▶ [What you have to do]: Keep only those lines of the records that include the string "show".
● ● ●
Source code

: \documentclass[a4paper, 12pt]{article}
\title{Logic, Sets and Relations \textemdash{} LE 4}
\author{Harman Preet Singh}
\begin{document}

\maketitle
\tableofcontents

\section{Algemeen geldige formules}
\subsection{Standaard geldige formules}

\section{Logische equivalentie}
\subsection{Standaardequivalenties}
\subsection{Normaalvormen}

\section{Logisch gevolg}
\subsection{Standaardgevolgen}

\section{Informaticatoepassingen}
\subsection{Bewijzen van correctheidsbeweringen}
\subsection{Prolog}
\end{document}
● ● ●
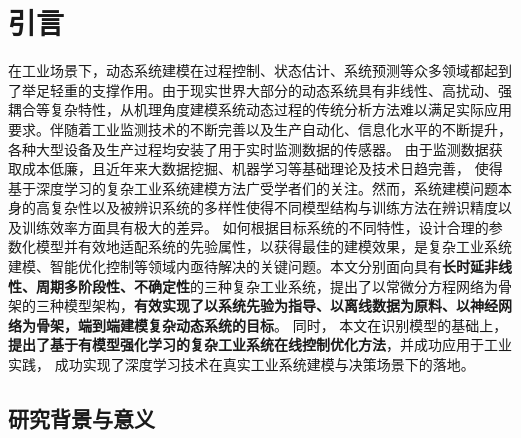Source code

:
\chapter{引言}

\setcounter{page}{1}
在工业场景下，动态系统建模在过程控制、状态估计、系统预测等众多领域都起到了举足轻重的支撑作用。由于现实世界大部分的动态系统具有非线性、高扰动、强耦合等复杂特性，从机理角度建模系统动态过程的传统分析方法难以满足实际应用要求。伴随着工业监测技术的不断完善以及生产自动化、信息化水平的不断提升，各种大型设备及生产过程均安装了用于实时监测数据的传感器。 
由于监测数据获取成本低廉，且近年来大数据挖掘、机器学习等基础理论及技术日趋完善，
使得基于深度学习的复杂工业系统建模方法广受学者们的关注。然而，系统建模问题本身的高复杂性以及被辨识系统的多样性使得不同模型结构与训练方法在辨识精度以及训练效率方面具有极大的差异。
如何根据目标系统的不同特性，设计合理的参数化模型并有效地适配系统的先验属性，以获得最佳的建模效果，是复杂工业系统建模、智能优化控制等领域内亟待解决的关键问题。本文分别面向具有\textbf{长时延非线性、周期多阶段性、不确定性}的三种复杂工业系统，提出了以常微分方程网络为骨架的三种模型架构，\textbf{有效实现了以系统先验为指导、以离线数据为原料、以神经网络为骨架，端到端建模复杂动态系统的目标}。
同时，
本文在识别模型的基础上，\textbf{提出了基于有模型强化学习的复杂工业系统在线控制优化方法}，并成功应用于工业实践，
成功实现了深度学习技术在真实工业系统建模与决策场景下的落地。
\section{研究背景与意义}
● ● ●
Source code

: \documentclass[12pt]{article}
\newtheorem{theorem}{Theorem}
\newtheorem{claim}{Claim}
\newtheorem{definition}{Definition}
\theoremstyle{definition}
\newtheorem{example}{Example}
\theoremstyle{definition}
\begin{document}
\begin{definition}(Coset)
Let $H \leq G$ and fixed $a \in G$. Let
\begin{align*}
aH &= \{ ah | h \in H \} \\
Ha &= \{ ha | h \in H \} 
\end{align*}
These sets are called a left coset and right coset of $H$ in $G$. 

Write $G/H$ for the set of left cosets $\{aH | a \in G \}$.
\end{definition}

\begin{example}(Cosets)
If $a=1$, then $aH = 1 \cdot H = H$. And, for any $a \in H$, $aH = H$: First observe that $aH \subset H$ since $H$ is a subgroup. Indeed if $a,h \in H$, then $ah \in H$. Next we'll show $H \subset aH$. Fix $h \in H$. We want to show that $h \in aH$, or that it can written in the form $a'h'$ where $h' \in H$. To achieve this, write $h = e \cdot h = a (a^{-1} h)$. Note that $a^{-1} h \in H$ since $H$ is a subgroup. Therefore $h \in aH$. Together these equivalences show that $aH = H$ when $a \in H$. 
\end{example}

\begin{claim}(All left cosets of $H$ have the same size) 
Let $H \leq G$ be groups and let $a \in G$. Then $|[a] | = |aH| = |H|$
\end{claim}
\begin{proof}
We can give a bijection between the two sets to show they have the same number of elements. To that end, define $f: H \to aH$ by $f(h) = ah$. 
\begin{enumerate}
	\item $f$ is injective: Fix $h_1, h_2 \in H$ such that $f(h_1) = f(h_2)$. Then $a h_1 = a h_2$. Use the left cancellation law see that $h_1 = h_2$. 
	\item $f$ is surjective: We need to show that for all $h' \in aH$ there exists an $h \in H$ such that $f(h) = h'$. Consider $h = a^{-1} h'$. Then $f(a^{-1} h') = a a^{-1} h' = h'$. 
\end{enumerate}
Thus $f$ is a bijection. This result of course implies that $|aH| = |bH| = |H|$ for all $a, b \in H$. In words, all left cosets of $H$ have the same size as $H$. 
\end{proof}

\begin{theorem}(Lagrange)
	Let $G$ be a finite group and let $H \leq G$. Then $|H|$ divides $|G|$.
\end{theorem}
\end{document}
● ● ●
▶ [Answer to this task]:
If $a=1$, then $aH = 1 \cdot H = H$. And, for any $a \in H$, $aH = H$: First observe that $aH \subset H$ since $H$ is a subgroup. Indeed if $a,h \in H$, then $ah \in H$. Next we'll show $H \subset aH$. Fix $h \in H$. We want to show that $h \in aH$, or that it can written in the form $a'h'$ where $h' \in H$. To achieve this, write $h = e \cdot h = a (a^{-1} h)$. Note that $a^{-1} h \in H$ since $H$ is a subgroup. Therefore $h \in aH$. Together these equivalences show that $aH = H$ when $a \in H$. 
We can give a bijection between the two sets to show they have the same number of elements. To that end, define $f: H \to aH$ by $f(h) = ah$. 
	\item $f$ is surjective: We need to show that for all $h' \in aH$ there exists an $h \in H$ such that $f(h) = h'$. Consider $h = a^{-1} h'$. Then $f(a^{-1} h') = a a^{-1} h' = h'$. 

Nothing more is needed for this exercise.